Fix softlockup (rhbz 1492664 1492665)

2018-01-29 12:30:19 -06:00 · 2018-01-29 12:30:19 -06:00 · 078f4c3ff6
parent f9f0809242
commit 078f4c3ff6
2 changed files with 185 additions and 0 deletions
--- a/0001-mm-don-t-warn-about-allocations-which-stall-for-too-.patch
+++ b/0001-mm-don-t-warn-about-allocations-which-stall-for-too-.patch
@ -0,0 +1,181 @@
+From 400e22499dd92613821374c8c6c88c7225359980 Mon Sep 17 00:00:00 2001
+From: Tetsuo Handa <penguin-kernel@I-love.SAKURA.ne.jp>
+Date: Wed, 15 Nov 2017 17:38:37 -0800
+Subject: [PATCH] mm: don't warn about allocations which stall for too long
+
+Commit 63f53dea0c98 ("mm: warn about allocations which stall for too
+long") was a great step for reducing possibility of silent hang up
+problem caused by memory allocation stalls.  But this commit reverts it,
+for it is possible to trigger OOM lockup and/or soft lockups when many
+threads concurrently called warn_alloc() (in order to warn about memory
+allocation stalls) due to current implementation of printk(), and it is
+difficult to obtain useful information due to limitation of synchronous
+warning approach.
+
+Current printk() implementation flushes all pending logs using the
+context of a thread which called console_unlock().  printk() should be
+able to flush all pending logs eventually unless somebody continues
+appending to printk() buffer.
+
+Since warn_alloc() started appending to printk() buffer while waiting
+for oom_kill_process() to make forward progress when oom_kill_process()
+is processing pending logs, it became possible for warn_alloc() to force
+oom_kill_process() loop inside printk().  As a result, warn_alloc()
+significantly increased possibility of preventing oom_kill_process()

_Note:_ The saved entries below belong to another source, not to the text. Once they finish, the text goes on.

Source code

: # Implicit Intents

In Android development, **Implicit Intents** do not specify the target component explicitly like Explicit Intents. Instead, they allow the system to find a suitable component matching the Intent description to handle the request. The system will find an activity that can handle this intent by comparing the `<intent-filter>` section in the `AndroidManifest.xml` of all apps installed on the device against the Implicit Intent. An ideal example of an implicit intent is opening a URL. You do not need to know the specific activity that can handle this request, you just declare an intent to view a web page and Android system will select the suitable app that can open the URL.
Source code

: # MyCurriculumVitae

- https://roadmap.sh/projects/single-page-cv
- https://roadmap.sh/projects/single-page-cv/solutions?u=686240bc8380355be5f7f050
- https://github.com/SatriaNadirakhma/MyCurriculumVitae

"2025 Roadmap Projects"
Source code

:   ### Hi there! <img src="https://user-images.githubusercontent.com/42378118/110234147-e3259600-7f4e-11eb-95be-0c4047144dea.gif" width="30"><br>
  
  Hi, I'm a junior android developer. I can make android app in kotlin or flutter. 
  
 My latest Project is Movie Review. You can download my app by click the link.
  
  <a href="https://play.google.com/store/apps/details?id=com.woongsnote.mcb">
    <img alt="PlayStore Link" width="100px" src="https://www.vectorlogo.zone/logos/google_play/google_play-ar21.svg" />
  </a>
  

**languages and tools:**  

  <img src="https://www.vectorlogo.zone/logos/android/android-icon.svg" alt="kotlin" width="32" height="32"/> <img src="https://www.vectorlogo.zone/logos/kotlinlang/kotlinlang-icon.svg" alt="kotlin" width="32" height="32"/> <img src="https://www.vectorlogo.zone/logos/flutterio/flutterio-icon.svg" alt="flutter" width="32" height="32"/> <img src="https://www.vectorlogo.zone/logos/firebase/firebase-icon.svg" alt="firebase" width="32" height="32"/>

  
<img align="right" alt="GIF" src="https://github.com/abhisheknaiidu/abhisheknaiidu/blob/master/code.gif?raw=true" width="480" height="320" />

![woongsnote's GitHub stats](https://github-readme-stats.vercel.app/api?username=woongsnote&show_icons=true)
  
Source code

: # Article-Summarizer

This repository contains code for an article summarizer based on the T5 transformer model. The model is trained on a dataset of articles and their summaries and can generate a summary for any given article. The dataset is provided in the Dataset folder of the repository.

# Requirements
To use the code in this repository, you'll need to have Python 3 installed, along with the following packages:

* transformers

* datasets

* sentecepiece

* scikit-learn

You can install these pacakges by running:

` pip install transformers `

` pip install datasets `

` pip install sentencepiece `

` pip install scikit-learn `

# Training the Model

+from making forward progress.
+
+---------- Pseudo code start ----------
+Before warn_alloc() was introduced:
+
+  retry:
+    if (mutex_trylock(&oom_lock)) {
+      while (atomic_read(&printk_pending_logs) > 0) {
+        atomic_dec(&printk_pending_logs);
+        print_one_log();
+      }
+      // Send SIGKILL here.
+      mutex_unlock(&oom_lock)
+    }
+    goto retry;
+
+After warn_alloc() was introduced:
+
+  retry:
+    if (mutex_trylock(&oom_lock)) {
+      while (atomic_read(&printk_pending_logs) > 0) {
+        atomic_dec(&printk_pending_logs);
+        print_one_log();
+      }
+      // Send SIGKILL here.
+      mutex_unlock(&oom_lock)
+    } else if (waited_for_10seconds()) {
+      atomic_inc(&printk_pending_logs);
+    }
+    goto retry;
+---------- Pseudo code end ----------
+
+Although waited_for_10seconds() becomes true once per 10 seconds,
+unbounded number of threads can call waited_for_10seconds() at the same
+time.  Also, since threads doing waited_for_10seconds() keep doing
+almost busy loop, the thread doing print_one_log() can use little CPU
+resource.  Therefore, this situation can be simplified like
+
+---------- Pseudo code start ----------
+  retry:
+    if (mutex_trylock(&oom_lock)) {
+      while (atomic_read(&printk_pending_logs) > 0) {
+        atomic_dec(&printk_pending_logs);
+        print_one_log();
+      }
+      // Send SIGKILL here.
+      mutex_unlock(&oom_lock)
+    } else {
+      atomic_inc(&printk_pending_logs);
+    }
+    goto retry;
+---------- Pseudo code end ----------
+
+when printk() is called faster than print_one_log() can process a log.
+
+One of possible mitigation would be to introduce a new lock in order to
+make sure that no other series of printk() (either oom_kill_process() or
+warn_alloc()) can append to printk() buffer when one series of printk()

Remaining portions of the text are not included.